What is the number of lines in the listing below that contain the string "nested"? Give that number only.
--- SOURCE RECORDS ---
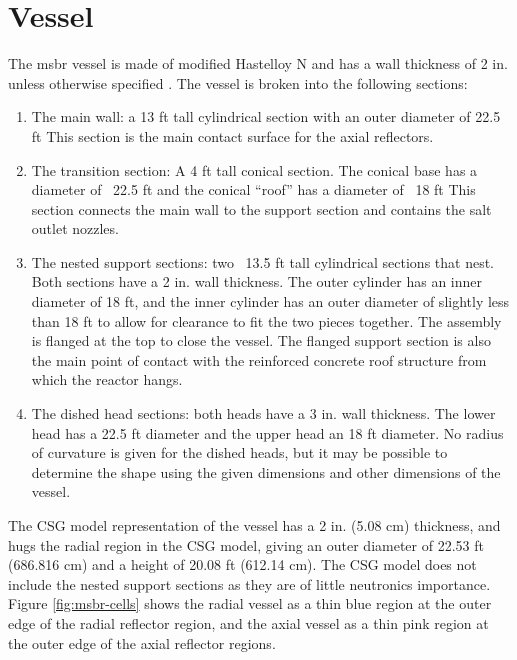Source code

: \section{Vessel}
\label{sec:msbr-vessel}
The \Gls{msbr} vessel is made of modified Hastelloy N and has a wall thickness
of 2 in. unless otherwise specified \cite{robertson_conceptual_1971}. The vessel
is broken into the following sections:
\begin{enumerate}
    \item The main wall: a 13 ft tall cylindrical section with an outer
    diameter of 22.5 ft This section is the main contact surface for the axial
    reflectors.
    \item The transition section: A 4 ft tall conical section. The conical base
    has a diameter of ~22.5 ft and the conical ``roof'' has a diameter of ~18
    ft This section connects the main wall to the support section and contains
    the salt outlet nozzles.
    \item The nested support sections: two ~13.5 ft tall cylindrical sections
    that nest. Both sections have a 2 in. wall thickness. The outer cylinder has
    an inner diameter of 18 ft, and the inner cylinder has an outer diameter of
    slightly less than 18 ft to allow for clearance to fit the two pieces
    together. The assembly is flanged at the top to close the vessel. The
    flanged support section is also the main point of contact with the
    reinforced concrete roof structure from which the reactor hangs.
    \item The dished head sections: both heads have a 3 in. wall thickness. The
    lower head has a 22.5 ft diameter and the upper head an 18 ft diameter. No
    radius of curvature is given for the dished heads, but it may be possible to
    determine the shape using the given dimensions and other dimensions of the
    vessel.
\end{enumerate}

The CSG model representation of the vessel has a 2 in. (5.08
\unit{\centi\metre}) thickness, and hugs the radial region in the CSG model,
giving an outer diameter of 22.53 ft (686.816 \unit{\centi\metre}) and a
height of 20.08 ft (612.14 \unit{\centi\metre}). The CSG model does not include
the nested support sections as they are of little neutronics importance. Figure
\ref{fig:msbr-cells} shows the radial vessel as a thin blue region at the outer
edge of the radial reflector region, and the axial vessel as a thin pink region
at the outer edge of the axial reflector regions.

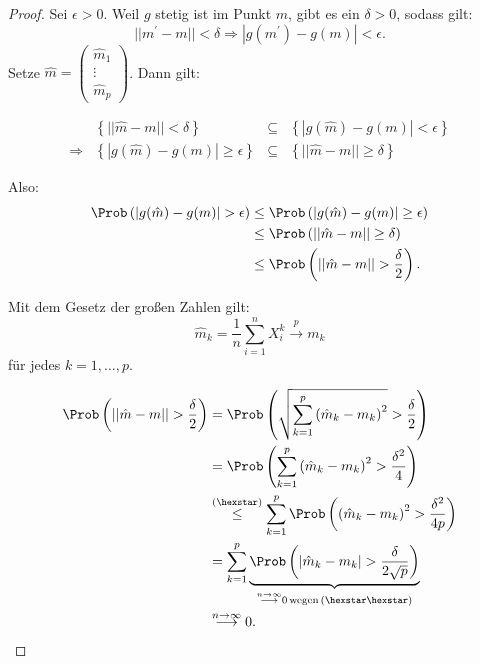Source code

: \documentclass{tstextbook}
\begin{document}
\begin{proof}
	Sei $ \epsilon > 0 $. Weil $ g $ stetig ist im Punkt $ m $, gibt es ein $ \delta > 0 $, sodass gilt: 
	\[ ||m^\prime - m|| < \delta \Rightarrow |g(m^\prime) - g(m)| < \epsilon. \]
	Setze $ \hat{m} = \begin{pmatrix}
		\hat{m}_1 \\ \vdots \\ \hat{m}_p
	\end{pmatrix} $. Dann gilt:

	\[
	\begin{aligned}
		\; & \left\lbrace||\hat{m} - m|| < \delta \right\rbrace & \subseteq & \left\lbrace|g(\hat{m}) - g(m)| < \epsilon \right\rbrace \\
		\Rightarrow	& \left\lbrace|g(\hat{m}) - g(m)| \ge \epsilon \right\rbrace & \subseteq & \left\lbrace||\hat{m} - m|| \ge \delta \right\rbrace
	\end{aligned}
	\]
	
	Also: 
	\[
	\begin{aligned}
		\Prob\left(|g(\hat{m})-g(m)|>\epsilon \right) & \le \Prob\left(|g(\hat{m})-g(m)|\ge\epsilon \right) \\
		& \le \Prob\left(||\hat{m}-m||\ge \delta \right) \\
		& \le \Prob\left(||\hat{m}-m||> \frac{\delta}{2} \right).
	\end{aligned}
	\]
	
	Mit dem Gesetz der großen Zahlen gilt: 
	\[
	\hat{m}_k = \frac{1}{n} \sum_{i=1}^{n} X_i^k \overset{p}{\longrightarrow} m_k \tag{$\hexstar\hexstar$}
	\]
	für jedes $ k=1,\ldots, p $. 
	
	\[
	\begin{aligned}
		\Prob\left(||\hat{m}-m||> \frac{\delta}{2} \right) & = \Prob\left(\sqrt{\sum_{k=1}^{p}\left(\hat{m}_k-m_k\right)^2} > \frac{\delta}{2} \right) \\
		& = \Prob\left(\sum_{k=1}^{p}\left(\hat{m}_k-m_k\right)^2 > \frac{\delta^2}{4} \right) \\
		& \overset{(\hexstar)}{\le} \sum_{k=1}^{p} \Prob\left(\left(\hat{m}_k-m_k\right)^2 > \frac{\delta^2}{4p} \right) \\
		& = \sum_{k=1}^{p} \underbrace{\Prob\left(\left|\hat{m}_k-m_k\right| > \frac{\delta}{2\sqrt{p}} \right)}_{\overset{n\to\infty}{\longrightarrow} 0 \, \text{wegen} \, (\hexstar\hexstar)} \\
		& \overset{n\to \infty}{\longrightarrow} 0. 		
	\end{aligned}
	\]
\end{proof}
\end{document}

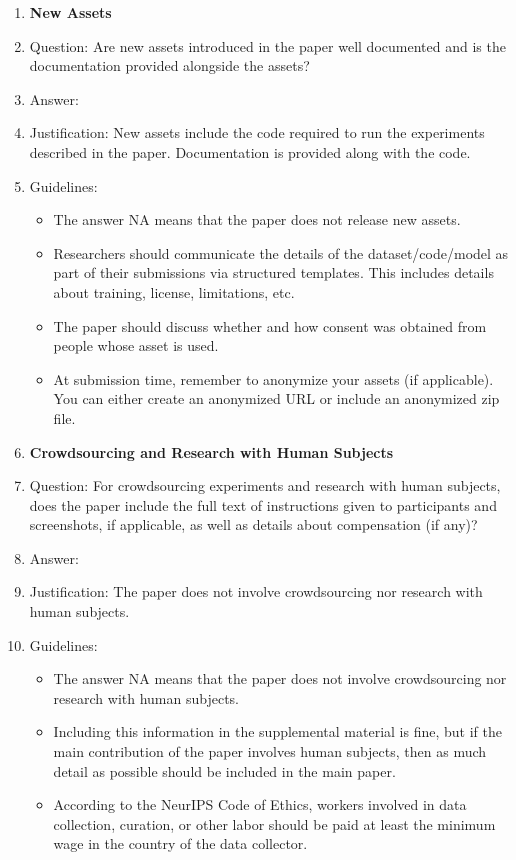 \documentclass[letterpaper]{article}
\begin{document}
\begin{enumerate}
\item {\bf New Assets}
    \item[] Question: Are new assets introduced in the paper well documented and is the documentation provided alongside the assets?
    \item[] Answer: \answerYes{} %
    \item[] Justification: New assets include the code required to run the experiments described in the paper. Documentation is provided along with the code.
    \item[] Guidelines:
    \begin{itemize}
        \item The answer NA means that the paper does not release new assets.
        \item Researchers should communicate the details of the dataset/code/model as part of their submissions via structured templates. This includes details about training, license, limitations, etc. 
        \item The paper should discuss whether and how consent was obtained from people whose asset is used.
        \item At submission time, remember to anonymize your assets (if applicable). You can either create an anonymized URL or include an anonymized zip file.
    \end{itemize}

\item {\bf Crowdsourcing and Research with Human Subjects}
    \item[] Question: For crowdsourcing experiments and research with human subjects, does the paper include the full text of instructions given to participants and screenshots, if applicable, as well as details about compensation (if any)? 
    \item[] Answer: \answerNA{} %
    \item[] Justification: The paper does not involve crowdsourcing nor research with human subjects.
    \item[] Guidelines:
    \begin{itemize}
        \item The answer NA means that the paper does not involve crowdsourcing nor research with human subjects.
        \item Including this information in the supplemental material is fine, but if the main contribution of the paper involves human subjects, then as much detail as possible should be included in the main paper. 
        \item According to the NeurIPS Code of Ethics, workers involved in data collection, curation, or other labor should be paid at least the minimum wage in the country of the data collector. 
    \end{itemize}


\end{enumerate}
\end{document}
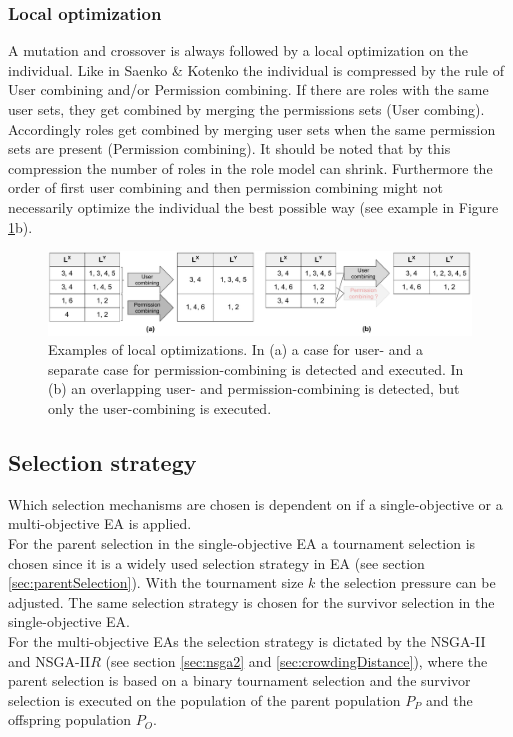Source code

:        \subsubsection{Local optimization}
        \label{sec:localOptimization}
        A mutation and crossover is always followed by a local optimization on the individual. Like in Saenko \& Kotenko\cite{saenko2012design} the individual is compressed by the rule of User combining and/or Permission combining. If there are roles with the same user sets, they get combined by merging the permissions sets (User combing). Accordingly roles get combined by merging user sets when the same permission sets are present (Permission combining). It should be noted that by this compression the number of roles in the role model can shrink. Furthermore the order of first user combining and then permission combining might not necessarily optimize the individual the best possible way (see example in Figure \ref{fig:localOptimization}b).
        \begin{figure}
            \centering
            \includegraphics[scale=0.27]{./Figures/LocalOptimization}
            \caption{Examples of local optimizations. In (a) a case for user- and a separate case for permission-combining is detected and executed. In (b) an overlapping user- and permission-combining is detected, but only the user-combining is executed.}
            \label{fig:localOptimization}
        \end{figure}
        
    \subsection{Selection strategy}
    Which selection mechanisms are chosen is dependent on if a single-objective or a multi-objective EA is applied.\\
    For the parent selection in the single-objective EA a tournament selection is chosen since it is a widely used selection strategy in EA (see section \ref{sec:parentSelection}). With the tournament size $k$ the selection pressure can be adjusted. The same selection strategy is chosen for the survivor selection in the single-objective EA.\\
    For the multi-objective EAs the selection strategy is dictated by the NSGA-II and NSGA-II$R$ (see section \ref{sec:nsga2} and \ref{sec:crowdingDistance}), where the parent selection is based on a binary tournament selection and the survivor selection is executed on the population of the parent population $P_P$ and the offspring population $P_O$.
    
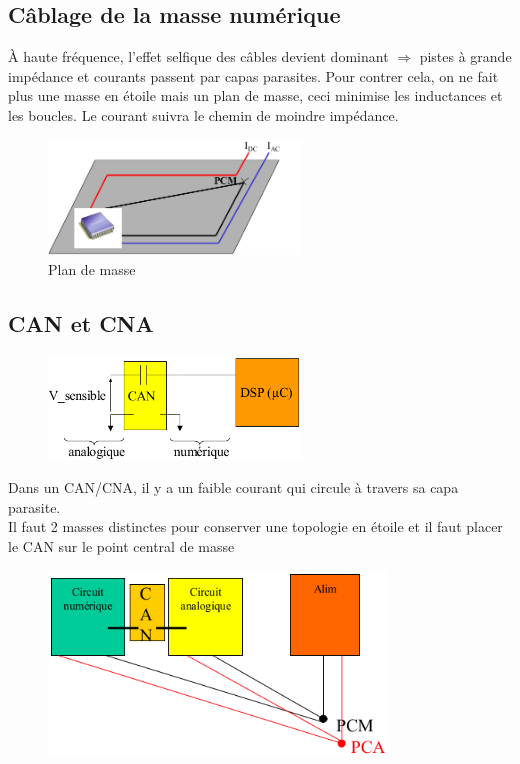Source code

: \subsection{Câblage de la masse numérique}
À haute fréquence, l'effet selfique des câbles devient dominant \(\Rightarrow\) pistes à grande impédance et courants passent par capas parasites. Pour contrer cela, on ne fait plus une masse en étoile mais un plan de masse, ceci minimise les inductances et les boucles. Le courant suivra le chemin de moindre impédance.
\begin{figure}[H] 
	\centering 
	\includegraphics[width=0.6\textwidth,height=10\baselineskip,keepaspectratio]{ch3/image30} 
	\caption{Plan de masse} 
\end{figure}
\subsection{CAN et CNA}
\begin{figure}[H] 
	\centering 
	\includegraphics[width=0.6\textwidth]{ch3/image31} 
\end{figure}
Dans un CAN/CNA, il y a un faible courant qui circule à travers sa capa parasite.\\
Il faut 2 masses distinctes pour conserver une topologie en étoile et il faut placer le CAN sur le point central de masse
\begin{figure}[H] 
	\centering 
	\includegraphics[width=0.8\textwidth,height=10\baselineskip,keepaspectratio]{ch3/image32} 
\end{figure}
---
TASK RESPONSE —
2